* **Data records**:
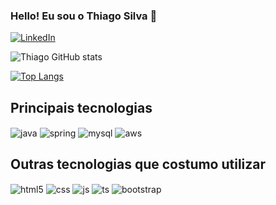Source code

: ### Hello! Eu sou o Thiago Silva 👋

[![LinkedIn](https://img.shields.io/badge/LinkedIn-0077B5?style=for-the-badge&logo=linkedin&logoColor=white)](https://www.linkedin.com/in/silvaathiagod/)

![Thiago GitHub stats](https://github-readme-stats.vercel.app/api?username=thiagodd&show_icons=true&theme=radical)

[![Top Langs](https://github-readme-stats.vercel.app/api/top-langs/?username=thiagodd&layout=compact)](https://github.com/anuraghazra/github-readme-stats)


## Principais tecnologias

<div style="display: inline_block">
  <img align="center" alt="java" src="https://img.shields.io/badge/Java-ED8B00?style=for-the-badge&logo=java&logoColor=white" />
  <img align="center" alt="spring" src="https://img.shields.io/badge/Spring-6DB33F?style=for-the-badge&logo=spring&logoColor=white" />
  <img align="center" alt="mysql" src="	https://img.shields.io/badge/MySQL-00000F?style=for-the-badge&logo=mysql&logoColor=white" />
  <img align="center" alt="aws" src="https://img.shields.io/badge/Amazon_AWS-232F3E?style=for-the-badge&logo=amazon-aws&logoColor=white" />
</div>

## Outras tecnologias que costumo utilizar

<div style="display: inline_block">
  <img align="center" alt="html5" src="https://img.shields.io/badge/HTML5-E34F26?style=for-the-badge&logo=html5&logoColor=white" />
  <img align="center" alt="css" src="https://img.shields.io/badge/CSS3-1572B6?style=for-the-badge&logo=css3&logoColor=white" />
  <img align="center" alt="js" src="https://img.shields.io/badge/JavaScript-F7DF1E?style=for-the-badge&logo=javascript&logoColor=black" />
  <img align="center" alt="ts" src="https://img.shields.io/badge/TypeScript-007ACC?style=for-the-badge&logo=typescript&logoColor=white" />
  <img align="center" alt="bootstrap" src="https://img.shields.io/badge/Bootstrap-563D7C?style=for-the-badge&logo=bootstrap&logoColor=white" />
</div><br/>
--
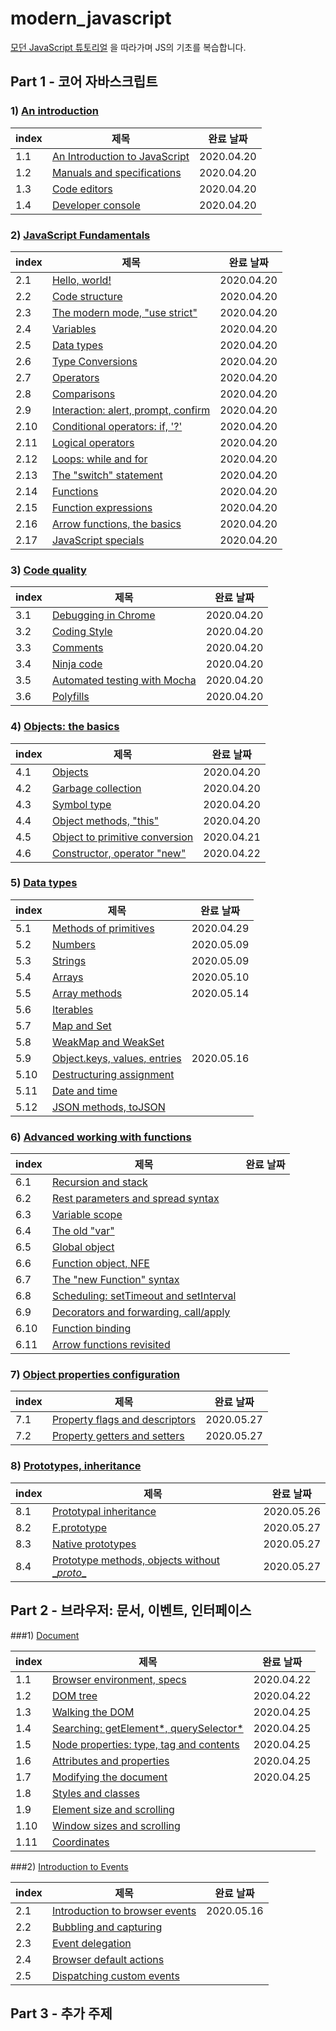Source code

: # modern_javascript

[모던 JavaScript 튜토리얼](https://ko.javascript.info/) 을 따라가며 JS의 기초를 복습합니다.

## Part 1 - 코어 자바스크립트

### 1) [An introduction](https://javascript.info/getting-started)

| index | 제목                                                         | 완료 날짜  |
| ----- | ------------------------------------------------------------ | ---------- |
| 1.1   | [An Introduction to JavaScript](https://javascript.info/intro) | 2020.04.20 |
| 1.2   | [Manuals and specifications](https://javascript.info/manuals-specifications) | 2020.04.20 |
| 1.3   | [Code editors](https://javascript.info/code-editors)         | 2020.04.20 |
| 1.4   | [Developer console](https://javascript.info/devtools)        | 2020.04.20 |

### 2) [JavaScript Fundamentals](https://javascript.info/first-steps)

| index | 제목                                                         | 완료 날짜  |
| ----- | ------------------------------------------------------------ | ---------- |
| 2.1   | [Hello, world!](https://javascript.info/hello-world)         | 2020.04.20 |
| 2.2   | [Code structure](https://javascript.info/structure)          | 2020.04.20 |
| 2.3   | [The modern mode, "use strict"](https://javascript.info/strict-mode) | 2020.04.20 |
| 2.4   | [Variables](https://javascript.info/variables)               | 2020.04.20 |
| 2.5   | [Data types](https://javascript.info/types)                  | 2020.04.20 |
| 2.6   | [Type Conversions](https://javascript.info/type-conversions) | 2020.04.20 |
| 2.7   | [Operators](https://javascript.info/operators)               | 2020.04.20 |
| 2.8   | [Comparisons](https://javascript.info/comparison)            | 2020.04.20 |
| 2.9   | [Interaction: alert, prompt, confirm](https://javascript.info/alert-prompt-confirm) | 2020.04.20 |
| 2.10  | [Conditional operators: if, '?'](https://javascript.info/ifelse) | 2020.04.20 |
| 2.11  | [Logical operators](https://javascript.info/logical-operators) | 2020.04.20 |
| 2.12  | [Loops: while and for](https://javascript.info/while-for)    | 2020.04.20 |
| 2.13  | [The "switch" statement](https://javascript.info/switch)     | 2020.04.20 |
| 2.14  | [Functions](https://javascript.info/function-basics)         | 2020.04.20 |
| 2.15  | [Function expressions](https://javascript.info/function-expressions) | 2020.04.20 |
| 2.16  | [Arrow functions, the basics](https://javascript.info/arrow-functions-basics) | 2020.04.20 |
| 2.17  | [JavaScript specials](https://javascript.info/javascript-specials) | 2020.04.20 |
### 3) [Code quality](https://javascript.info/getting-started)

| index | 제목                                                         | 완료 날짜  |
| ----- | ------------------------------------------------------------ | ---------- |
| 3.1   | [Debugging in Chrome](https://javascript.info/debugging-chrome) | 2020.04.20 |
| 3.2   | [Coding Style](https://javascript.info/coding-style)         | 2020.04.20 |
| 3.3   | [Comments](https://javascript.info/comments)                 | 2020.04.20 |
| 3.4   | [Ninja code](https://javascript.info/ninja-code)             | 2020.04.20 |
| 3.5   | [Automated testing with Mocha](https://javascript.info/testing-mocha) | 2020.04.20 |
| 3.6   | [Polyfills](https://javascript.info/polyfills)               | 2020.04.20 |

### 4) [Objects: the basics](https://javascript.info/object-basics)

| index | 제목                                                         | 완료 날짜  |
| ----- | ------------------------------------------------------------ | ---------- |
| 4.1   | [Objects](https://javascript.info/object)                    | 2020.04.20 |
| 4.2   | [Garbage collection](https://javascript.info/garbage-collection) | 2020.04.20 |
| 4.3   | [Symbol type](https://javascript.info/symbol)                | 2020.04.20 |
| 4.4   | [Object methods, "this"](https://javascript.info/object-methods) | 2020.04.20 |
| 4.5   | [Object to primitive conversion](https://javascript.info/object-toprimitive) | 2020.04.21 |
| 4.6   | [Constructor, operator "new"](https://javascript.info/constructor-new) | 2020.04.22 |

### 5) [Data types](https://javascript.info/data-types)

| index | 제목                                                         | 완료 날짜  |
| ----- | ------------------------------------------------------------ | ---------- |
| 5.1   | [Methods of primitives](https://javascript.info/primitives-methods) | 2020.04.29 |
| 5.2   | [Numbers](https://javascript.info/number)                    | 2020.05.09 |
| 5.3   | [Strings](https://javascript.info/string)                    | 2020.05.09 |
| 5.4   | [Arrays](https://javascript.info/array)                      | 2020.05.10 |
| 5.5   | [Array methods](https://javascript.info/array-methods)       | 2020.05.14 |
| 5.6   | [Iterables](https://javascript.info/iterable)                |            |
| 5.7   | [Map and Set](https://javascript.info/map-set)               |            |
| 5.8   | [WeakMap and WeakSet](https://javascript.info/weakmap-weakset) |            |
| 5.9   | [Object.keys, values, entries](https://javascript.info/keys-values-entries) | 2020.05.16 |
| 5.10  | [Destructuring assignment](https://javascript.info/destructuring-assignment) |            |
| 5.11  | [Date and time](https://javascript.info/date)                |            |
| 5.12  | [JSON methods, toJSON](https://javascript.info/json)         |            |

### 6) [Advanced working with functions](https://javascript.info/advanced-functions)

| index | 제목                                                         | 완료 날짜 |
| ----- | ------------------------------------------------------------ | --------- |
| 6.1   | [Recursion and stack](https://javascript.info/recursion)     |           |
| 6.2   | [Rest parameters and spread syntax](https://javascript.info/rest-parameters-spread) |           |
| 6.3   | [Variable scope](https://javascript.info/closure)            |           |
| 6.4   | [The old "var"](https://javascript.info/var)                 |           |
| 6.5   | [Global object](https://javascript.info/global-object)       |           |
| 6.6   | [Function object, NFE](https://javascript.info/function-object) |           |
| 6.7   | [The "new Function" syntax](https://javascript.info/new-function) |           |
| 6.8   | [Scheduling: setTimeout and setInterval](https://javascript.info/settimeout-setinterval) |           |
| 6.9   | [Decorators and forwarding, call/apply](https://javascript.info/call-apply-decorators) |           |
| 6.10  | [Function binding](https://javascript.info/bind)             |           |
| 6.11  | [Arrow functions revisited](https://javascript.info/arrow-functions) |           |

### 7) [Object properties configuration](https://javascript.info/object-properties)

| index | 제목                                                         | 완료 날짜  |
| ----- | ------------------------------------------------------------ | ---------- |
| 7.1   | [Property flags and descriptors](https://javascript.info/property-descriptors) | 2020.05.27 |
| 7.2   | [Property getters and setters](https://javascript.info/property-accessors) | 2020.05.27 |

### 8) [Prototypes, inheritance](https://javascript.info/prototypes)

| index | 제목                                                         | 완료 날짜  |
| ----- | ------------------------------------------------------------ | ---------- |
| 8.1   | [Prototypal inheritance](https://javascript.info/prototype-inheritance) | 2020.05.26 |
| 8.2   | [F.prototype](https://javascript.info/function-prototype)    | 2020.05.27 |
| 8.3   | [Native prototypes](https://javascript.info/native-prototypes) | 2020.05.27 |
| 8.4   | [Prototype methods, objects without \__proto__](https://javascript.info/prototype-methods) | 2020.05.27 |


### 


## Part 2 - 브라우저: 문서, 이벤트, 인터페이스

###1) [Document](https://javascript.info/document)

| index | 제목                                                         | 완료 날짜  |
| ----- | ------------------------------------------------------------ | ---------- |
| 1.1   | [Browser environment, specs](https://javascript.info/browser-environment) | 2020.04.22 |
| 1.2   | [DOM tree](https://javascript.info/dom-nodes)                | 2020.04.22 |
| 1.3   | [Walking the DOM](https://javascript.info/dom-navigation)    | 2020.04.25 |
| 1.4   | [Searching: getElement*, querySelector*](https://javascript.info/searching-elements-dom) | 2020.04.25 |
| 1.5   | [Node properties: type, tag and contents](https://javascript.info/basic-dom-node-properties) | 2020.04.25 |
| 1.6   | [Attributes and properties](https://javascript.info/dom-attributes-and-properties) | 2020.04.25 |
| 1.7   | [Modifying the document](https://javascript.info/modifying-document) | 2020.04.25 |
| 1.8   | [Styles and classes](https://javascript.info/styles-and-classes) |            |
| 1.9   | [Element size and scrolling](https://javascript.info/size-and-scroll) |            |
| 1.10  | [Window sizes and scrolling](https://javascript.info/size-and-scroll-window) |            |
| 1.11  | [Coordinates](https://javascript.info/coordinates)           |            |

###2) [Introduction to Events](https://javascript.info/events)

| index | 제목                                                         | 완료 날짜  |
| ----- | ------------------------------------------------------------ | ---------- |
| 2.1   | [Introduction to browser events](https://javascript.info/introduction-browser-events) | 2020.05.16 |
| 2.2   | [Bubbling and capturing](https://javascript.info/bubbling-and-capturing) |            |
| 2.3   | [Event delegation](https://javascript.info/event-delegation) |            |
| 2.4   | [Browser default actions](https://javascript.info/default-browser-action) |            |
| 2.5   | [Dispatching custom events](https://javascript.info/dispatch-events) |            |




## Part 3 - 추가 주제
...
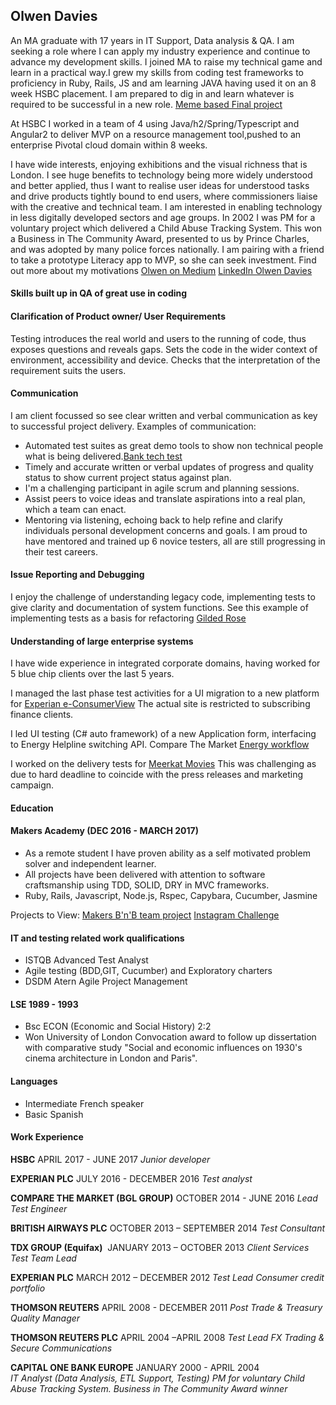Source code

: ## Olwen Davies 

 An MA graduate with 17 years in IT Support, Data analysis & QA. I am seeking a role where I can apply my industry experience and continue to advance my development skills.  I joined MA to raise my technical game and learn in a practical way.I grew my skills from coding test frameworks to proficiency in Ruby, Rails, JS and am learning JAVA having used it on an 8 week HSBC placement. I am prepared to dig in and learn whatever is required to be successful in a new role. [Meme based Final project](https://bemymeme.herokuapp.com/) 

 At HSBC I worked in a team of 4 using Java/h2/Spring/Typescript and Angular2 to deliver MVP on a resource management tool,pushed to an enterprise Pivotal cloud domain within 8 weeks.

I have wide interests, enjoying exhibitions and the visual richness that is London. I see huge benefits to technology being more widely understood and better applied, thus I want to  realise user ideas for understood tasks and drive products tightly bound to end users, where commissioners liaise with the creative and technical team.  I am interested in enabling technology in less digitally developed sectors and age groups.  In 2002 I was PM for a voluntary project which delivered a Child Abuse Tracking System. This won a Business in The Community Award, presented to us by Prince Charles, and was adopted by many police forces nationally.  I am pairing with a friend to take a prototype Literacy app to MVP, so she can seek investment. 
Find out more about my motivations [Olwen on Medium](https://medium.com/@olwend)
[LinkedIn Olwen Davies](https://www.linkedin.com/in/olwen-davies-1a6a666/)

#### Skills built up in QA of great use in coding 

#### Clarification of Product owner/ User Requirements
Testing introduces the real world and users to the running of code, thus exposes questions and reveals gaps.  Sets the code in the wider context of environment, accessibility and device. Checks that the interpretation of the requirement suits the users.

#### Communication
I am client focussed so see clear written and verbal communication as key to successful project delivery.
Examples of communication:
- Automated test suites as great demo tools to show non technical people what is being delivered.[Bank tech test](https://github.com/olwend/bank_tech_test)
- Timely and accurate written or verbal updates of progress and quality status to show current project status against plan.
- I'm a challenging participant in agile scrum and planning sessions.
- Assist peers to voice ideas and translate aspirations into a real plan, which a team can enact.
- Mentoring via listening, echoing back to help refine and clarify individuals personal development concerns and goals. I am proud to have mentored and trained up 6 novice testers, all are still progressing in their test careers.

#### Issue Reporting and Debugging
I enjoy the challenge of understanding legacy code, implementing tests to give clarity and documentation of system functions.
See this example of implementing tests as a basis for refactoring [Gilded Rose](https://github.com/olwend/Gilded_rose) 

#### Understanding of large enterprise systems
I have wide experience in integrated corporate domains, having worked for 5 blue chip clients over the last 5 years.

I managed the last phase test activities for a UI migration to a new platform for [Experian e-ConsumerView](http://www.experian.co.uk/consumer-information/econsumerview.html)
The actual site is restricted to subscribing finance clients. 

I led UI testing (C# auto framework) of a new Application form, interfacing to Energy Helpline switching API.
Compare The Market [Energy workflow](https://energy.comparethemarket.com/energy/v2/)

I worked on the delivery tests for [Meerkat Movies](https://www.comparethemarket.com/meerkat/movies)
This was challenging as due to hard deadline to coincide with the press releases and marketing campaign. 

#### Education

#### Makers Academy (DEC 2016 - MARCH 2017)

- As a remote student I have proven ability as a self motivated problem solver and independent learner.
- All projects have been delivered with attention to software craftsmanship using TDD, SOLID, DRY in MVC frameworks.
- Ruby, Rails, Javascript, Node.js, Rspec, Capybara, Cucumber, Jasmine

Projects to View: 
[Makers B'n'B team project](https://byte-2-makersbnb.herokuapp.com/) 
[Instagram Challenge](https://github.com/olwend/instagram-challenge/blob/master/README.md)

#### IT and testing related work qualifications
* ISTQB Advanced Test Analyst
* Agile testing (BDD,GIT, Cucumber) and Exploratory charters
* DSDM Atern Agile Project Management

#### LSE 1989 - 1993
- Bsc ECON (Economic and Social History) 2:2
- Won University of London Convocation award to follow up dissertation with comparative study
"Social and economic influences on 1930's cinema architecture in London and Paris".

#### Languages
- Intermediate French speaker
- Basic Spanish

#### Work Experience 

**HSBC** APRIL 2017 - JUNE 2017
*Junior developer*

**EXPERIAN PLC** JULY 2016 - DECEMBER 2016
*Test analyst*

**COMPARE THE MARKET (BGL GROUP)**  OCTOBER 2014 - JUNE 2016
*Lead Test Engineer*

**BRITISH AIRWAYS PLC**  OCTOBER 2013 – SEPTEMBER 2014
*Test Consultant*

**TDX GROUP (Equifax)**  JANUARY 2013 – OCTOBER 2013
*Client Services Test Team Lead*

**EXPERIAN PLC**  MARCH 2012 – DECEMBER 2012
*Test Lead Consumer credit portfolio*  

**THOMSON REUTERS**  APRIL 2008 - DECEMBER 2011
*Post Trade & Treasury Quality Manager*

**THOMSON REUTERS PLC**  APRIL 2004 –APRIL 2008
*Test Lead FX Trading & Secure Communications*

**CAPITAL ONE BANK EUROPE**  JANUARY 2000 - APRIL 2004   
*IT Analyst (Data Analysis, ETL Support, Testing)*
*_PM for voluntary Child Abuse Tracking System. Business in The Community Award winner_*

* **Description of the task**: What is needed is an exact copy of the lines above, from the one containing "[Native prototypes](https://javascript.info/native-prototypes) |" through the one containing "## Part 3 - 추가 주제", with nothing added.

* **Your solution**:
| 8.3   | [Native prototypes](https://javascript.info/native-prototypes) | 2020.05.27 |
| 8.4   | [Prototype methods, objects without \__proto__](https://javascript.info/prototype-methods) | 2020.05.27 |


### 


## Part 2 - 브라우저: 문서, 이벤트, 인터페이스

###1) [Document](https://javascript.info/document)

| index | 제목                                                         | 완료 날짜  |
| ----- | ------------------------------------------------------------ | ---------- |
| 1.1   | [Browser environment, specs](https://javascript.info/browser-environment) | 2020.04.22 |
| 1.2   | [DOM tree](https://javascript.info/dom-nodes)                | 2020.04.22 |
| 1.3   | [Walking the DOM](https://javascript.info/dom-navigation)    | 2020.04.25 |
| 1.4   | [Searching: getElement*, querySelector*](https://javascript.info/searching-elements-dom) | 2020.04.25 |
| 1.5   | [Node properties: type, tag and contents](https://javascript.info/basic-dom-node-properties) | 2020.04.25 |
| 1.6   | [Attributes and properties](https://javascript.info/dom-attributes-and-properties) | 2020.04.25 |
| 1.7   | [Modifying the document](https://javascript.info/modifying-document) | 2020.04.25 |
| 1.8   | [Styles and classes](https://javascript.info/styles-and-classes) |            |
| 1.9   | [Element size and scrolling](https://javascript.info/size-and-scroll) |            |
| 1.10  | [Window sizes and scrolling](https://javascript.info/size-and-scroll-window) |            |
| 1.11  | [Coordinates](https://javascript.info/coordinates)           |            |

###2) [Introduction to Events](https://javascript.info/events)

| index | 제목                                                         | 완료 날짜  |
| ----- | ------------------------------------------------------------ | ---------- |
| 2.1   | [Introduction to browser events](https://javascript.info/introduction-browser-events) | 2020.05.16 |
| 2.2   | [Bubbling and capturing](https://javascript.info/bubbling-and-capturing) |            |
| 2.3   | [Event delegation](https://javascript.info/event-delegation) |            |
| 2.4   | [Browser default actions](https://javascript.info/default-browser-action) |            |
| 2.5   | [Dispatching custom events](https://javascript.info/dispatch-events) |            |




## Part 3 - 추가 주제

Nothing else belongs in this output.